March 2019 – Prologika

Atlanta MS BI and Power BI Group Meeting on April 1st

March 26, 2019/0 Comments/in Blog, Events/by Prologika - Teo Lachev

MS BI fans, join us for the next Atlanta MS BI and Power BI Group meeting on April 1, Monday, at 6:30 PM at the Microsoft office in Alpharetta. Considering all the the momentum behind machine learning, the main presentation will be “Microsoft Citizen Data Science with Power BI” by Stacey Jones, a Principal Data Solution Architect at Microsoft. I’ll do a brief overview of the brand new Modeling tab in Power BI Desktop. Vacation Express will sponsor the event. For more details, visit our group page and don’t forget to RSVP (use the RSVP survey on http://atlantabi.pass.org if you’re planning to attend).

Presentation:	Microsoft Citizen Data Science with Power BI
Date:	April 1 2019, Monday
Time	6:30 – 8:30 PM ET
Place:	Microsoft Office (Alpharetta) 8000 Avalon Boulevard Suite 900 Alpharetta, GA 30009
Overview:	Are you curious about Data Science?
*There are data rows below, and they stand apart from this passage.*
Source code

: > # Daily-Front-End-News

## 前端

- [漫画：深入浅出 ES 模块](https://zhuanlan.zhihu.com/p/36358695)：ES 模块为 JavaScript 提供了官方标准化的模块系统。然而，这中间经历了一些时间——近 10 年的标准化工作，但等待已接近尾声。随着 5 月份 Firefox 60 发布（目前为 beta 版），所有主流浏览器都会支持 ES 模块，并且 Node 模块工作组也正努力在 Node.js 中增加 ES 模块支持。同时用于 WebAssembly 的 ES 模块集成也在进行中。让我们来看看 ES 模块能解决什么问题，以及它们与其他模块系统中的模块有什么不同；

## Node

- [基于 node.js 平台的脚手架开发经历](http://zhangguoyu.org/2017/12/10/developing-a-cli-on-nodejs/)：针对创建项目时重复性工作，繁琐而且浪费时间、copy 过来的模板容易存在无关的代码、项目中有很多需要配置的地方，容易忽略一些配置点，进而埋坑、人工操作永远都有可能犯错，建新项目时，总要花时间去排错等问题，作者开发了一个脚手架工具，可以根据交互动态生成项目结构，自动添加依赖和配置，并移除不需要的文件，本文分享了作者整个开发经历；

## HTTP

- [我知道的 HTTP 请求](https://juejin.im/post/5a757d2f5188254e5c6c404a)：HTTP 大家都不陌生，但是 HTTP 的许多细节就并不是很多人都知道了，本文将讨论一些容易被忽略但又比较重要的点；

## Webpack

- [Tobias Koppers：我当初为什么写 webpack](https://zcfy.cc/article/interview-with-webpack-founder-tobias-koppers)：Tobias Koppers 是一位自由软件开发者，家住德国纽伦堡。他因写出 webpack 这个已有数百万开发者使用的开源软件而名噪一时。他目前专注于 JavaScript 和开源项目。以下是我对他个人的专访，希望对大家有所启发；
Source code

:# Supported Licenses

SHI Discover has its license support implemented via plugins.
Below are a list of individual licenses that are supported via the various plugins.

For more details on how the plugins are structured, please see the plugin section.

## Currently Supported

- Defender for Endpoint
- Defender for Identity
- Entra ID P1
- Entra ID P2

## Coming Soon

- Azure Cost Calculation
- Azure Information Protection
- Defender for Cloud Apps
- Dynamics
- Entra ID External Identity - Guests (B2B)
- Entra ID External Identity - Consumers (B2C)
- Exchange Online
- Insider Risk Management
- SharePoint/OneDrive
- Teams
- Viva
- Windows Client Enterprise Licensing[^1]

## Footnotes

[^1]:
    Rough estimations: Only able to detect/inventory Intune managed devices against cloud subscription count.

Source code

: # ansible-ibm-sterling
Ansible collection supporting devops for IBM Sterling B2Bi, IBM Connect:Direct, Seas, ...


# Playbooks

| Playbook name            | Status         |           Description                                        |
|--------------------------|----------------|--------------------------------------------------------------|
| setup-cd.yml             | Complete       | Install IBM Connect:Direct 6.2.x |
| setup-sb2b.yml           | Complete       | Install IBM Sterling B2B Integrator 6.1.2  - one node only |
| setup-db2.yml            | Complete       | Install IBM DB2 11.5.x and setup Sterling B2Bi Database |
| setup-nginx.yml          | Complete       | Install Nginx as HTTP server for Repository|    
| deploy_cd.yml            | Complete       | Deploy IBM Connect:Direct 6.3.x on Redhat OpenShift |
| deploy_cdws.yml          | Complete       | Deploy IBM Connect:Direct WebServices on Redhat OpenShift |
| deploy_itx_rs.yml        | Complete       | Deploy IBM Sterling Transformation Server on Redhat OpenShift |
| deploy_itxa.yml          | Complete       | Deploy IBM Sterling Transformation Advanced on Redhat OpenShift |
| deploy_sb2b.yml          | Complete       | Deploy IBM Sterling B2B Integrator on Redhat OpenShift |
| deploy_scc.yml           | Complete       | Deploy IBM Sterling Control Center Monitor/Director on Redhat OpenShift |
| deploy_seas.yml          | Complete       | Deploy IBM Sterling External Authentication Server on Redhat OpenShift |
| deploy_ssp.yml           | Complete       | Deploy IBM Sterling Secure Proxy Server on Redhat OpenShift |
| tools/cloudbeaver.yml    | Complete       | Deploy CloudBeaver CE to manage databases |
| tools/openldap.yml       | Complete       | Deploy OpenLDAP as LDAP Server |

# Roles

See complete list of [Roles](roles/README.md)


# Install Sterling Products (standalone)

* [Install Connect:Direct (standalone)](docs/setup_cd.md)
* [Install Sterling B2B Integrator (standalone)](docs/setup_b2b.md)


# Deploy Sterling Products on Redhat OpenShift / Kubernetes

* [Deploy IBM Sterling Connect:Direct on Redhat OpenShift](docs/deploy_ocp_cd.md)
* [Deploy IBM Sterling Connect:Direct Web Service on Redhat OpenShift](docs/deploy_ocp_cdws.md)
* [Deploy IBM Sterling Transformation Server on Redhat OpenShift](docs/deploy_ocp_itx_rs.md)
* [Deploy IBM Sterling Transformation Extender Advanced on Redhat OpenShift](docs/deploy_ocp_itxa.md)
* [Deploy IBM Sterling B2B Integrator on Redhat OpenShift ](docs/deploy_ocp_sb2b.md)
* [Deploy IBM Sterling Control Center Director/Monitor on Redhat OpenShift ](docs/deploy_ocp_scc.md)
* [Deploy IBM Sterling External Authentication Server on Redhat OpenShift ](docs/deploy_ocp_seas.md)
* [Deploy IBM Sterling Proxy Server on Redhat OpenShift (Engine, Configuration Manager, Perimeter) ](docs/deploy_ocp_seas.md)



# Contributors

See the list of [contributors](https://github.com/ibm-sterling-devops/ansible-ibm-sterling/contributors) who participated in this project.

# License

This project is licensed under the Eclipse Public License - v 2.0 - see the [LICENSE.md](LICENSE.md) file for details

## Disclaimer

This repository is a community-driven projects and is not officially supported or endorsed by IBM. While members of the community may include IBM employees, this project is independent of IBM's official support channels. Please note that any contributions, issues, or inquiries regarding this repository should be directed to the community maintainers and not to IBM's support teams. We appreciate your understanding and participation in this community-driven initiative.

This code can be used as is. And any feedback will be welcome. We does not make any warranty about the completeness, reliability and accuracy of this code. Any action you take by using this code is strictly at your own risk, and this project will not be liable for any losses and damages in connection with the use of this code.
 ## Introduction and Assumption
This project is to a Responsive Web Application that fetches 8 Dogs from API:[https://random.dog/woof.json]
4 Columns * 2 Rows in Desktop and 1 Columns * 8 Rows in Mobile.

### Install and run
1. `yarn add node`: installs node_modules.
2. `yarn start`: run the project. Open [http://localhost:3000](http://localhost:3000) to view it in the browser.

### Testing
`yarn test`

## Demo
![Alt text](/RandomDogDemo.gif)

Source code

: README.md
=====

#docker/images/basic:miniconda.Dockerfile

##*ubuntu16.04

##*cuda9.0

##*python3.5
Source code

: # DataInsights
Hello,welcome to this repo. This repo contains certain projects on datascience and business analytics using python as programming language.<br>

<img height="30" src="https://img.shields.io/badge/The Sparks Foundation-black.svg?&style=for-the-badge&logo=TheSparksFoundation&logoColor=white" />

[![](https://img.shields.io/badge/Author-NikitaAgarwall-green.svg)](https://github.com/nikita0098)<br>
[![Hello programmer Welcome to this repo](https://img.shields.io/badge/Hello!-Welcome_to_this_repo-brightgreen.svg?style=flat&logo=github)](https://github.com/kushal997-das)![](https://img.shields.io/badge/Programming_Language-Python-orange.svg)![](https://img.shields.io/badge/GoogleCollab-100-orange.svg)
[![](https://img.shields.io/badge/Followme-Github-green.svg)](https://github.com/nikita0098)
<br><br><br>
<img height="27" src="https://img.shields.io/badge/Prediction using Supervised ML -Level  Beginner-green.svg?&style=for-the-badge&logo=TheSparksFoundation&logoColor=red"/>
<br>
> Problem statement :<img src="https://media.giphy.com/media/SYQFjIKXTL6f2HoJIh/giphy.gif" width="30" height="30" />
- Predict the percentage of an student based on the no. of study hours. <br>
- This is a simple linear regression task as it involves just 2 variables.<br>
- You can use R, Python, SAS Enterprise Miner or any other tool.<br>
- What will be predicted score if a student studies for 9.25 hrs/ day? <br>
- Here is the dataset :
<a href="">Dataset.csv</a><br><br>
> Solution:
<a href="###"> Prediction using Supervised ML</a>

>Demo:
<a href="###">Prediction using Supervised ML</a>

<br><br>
Are you a Data Scientist? If you answered yes and no to these questions respectively, this session is for you. In this session I will discuss the emerging Citizen Data Scientist role and demonstrate the emerging tools targeting this role, especially the new features in Power BI, such as AutoML
Speaker:	Stacey Jones specializes in mentoring and guiding firms in their efforts to build a modern Data, AI & BI governance programs that empower their business with Self-Service BI and Data Science capabilities. He currently serves as the Principal Data Solutions Architect at the Atlanta Microsoft Technology Center (MTC).
Sponsor:	Based in Atlanta, Vacation Express is one of the largest tour operators in the southeast United States and has been in business for 30 years. Vacation Express is a member of family-owned and operated, Toronto-based Sunwing Travel Group Inc., Canada’s leading vertically integrated leisure travel company, and has sold well over 2 million vacation packages to its exotic destinations!
Prototypes with pizza	“The Power BI Desktop Model tab” by Teo Lachev

Prologika Newsletter Spring 2019

March 17, 2019/0 Comments/in Blog, Newsletter/by Prologika - Teo Lachev

At least five of the top 10 IT trends in 2019 identified by Gartner involve machine learning in one form or the other. The list includes autonomous things, augmented analytics, AI-driven development, digital twins, and immersive experience. Gartner also predicts that by 2022, at least 40 percent of new application development projects will have machine learning (ML). Therefore, it’s not surprising to see vendors making huge investments in predictive analytics. This newsletter focuses on two important Power BI enhancements for ML that will be available for public review soon: AutoML and integration with Azure Predictive Analytics services (Azure ML and Cognitive Services).

AutoML

The problem with machine learning is that it’s hard and there aren’t that many data scientists out there (or least ones that you can afford). The promise of AutoML is to bring predictive analytics to data analysts just like self-service BI brought descriptive analytics to business users. Power BI AutoML is based on another recent technology introduced by Microsoft: ML.NET. ML.NET is for .NET developers who want to incorporate machine learning features in .NET apps without external dependencies or tools.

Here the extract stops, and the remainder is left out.